Further examination of ocean sea surface height response reveals that as the PMM propagates westward, it also generates forced downwelling oceanic Rossby waves (figs. S8 and S9), recharging the upper OHC (54). These Rossby waves arrive at the western boundary around August, where they reflect to become eastward-propagating Kelvin waves likely by September. These reflected Kelvin waves, lagging those generated by the equatorial westerly wind anomalies in August, further contribute to El Niño development (fig. S9).

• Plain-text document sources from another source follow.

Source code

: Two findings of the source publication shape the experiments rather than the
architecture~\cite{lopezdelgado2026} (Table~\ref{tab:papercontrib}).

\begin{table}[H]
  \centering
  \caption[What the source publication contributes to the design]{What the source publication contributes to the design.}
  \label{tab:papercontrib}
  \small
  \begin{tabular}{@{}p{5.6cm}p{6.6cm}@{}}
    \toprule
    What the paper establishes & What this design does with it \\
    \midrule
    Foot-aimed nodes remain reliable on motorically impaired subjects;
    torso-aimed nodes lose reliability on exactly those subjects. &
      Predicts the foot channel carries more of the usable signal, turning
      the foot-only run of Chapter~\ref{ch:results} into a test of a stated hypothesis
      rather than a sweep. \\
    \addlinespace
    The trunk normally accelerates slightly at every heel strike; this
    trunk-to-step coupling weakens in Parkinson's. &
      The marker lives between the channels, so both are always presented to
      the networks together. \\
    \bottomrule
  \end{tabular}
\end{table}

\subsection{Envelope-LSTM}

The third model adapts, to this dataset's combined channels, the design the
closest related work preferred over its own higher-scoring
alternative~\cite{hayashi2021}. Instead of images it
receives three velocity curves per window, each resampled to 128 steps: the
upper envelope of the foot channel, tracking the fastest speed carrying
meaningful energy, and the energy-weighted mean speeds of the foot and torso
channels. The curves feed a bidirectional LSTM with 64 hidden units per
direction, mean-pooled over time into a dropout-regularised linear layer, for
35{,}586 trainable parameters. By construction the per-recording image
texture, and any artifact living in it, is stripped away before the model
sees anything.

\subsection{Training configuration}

Unlike the transient equatorial warming caused by the March MJO, which dissipates within 2 to 3 months, the NPO-generated PMM persists significantly longer, influencing ENSO evolution throughout the year. The mechanisms sustaining this persistence are examined in the next subsection.

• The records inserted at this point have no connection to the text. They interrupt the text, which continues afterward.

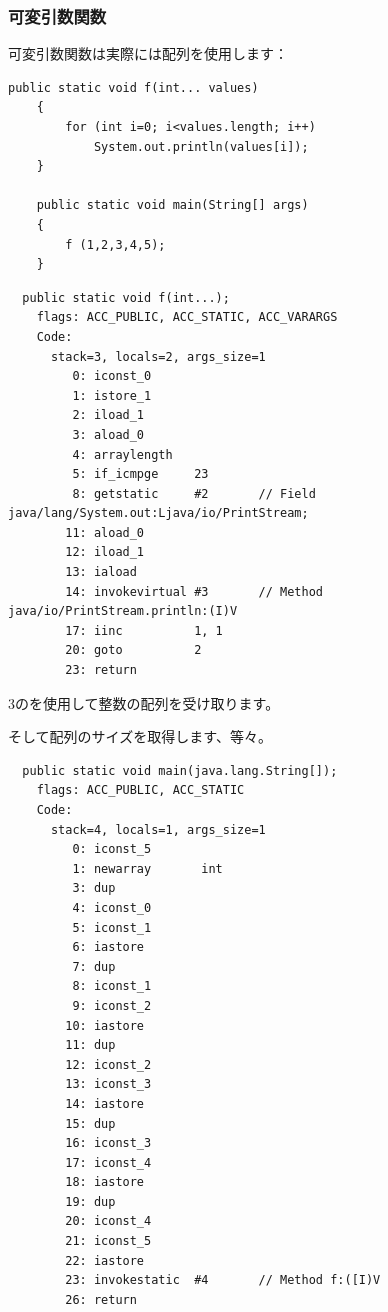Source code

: \subsubsection{可変引数関数}

可変引数関数は実際には配列を使用します：


\begin{lstlisting}[style=customjava]
	public static void f(int... values)
	{
		for (int i=0; i<values.length; i++)
			System.out.println(values[i]);
	}

	public static void main(String[] args) 
	{
		f (1,2,3,4,5);
	}
\end{lstlisting}

\begin{lstlisting}
  public static void f(int...);
    flags: ACC_PUBLIC, ACC_STATIC, ACC_VARARGS
    Code:
      stack=3, locals=2, args_size=1
         0: iconst_0      
         1: istore_1      
         2: iload_1       
         3: aload_0       
         4: arraylength   
         5: if_icmpge     23
         8: getstatic     #2       // Field java/lang/System.out:Ljava/io/PrintStream;
        11: aload_0       
        12: iload_1       
        13: iaload        
        14: invokevirtual #3       // Method java/io/PrintStream.println:(I)V
        17: iinc          1, 1
        20: goto          2
        23: return        
\end{lstlisting}

3のを使用して整数の配列を受け取ります。

そして配列のサイズを取得します、等々。


\begin{lstlisting}
  public static void main(java.lang.String[]);
    flags: ACC_PUBLIC, ACC_STATIC
    Code:
      stack=4, locals=1, args_size=1
         0: iconst_5      
         1: newarray       int
         3: dup           
         4: iconst_0      
         5: iconst_1      
         6: iastore       
         7: dup           
         8: iconst_1      
         9: iconst_2      
        10: iastore       
        11: dup           
        12: iconst_2      
        13: iconst_3      
        14: iastore       
        15: dup           
        16: iconst_3      
        17: iconst_4      
        18: iastore       
        19: dup           
        20: iconst_4      
        21: iconst_5      
        22: iastore       
        23: invokestatic  #4       // Method f:([I)V
        26: return        
\end{lstlisting}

We also compare the ocean-atmosphere response to the PNA with that to the NPO. Notably, the cyclonic circulation south of the weakened Aleutian Low, part of the PNA structure (fig. S10), generates meridional mode-like SST anomalies by reducing evaporation (Fig. 6, F and G). Located further south than the NPO’s southern lobe, this cyclonic circulation directly induces westerly wind anomalies on the equator (Fig. 6F), and the resulting meridional mode–like SST anomalies are orthogonal to those associated with the NPO, with a pattern correlation close to zero in April. The cold SST anomalies in the far eastern equatorial Pacific are also directly forced by the PNA-related circulation anomalies; these SST anomalies first amplify in April and then gradually decay.

Fig. 6. Ocean-atmosphere response to the March PNA.

Fig. 6.

(A to E) Ensemble spread of precipitation (color shading) and surface winds (arrows) regressed onto the PC1 of EOF1 in Fig. 4A. (F to J) Same as the left panels, but with SSTs shown by color shading. Blue contours in the left panels depict monthly climatological precipitation, with a contour interval of 3 mm/day starting at 6 mm/day. We have chosen different months from Fig. 5 as the temporal evolution of the ocean-atmosphere response is different. Note that the meridional mode-like SST anomalies are primarily generated by the cyclonic circulation south of the Aleutian Low, and the scale of surface wind vectors varies across panels.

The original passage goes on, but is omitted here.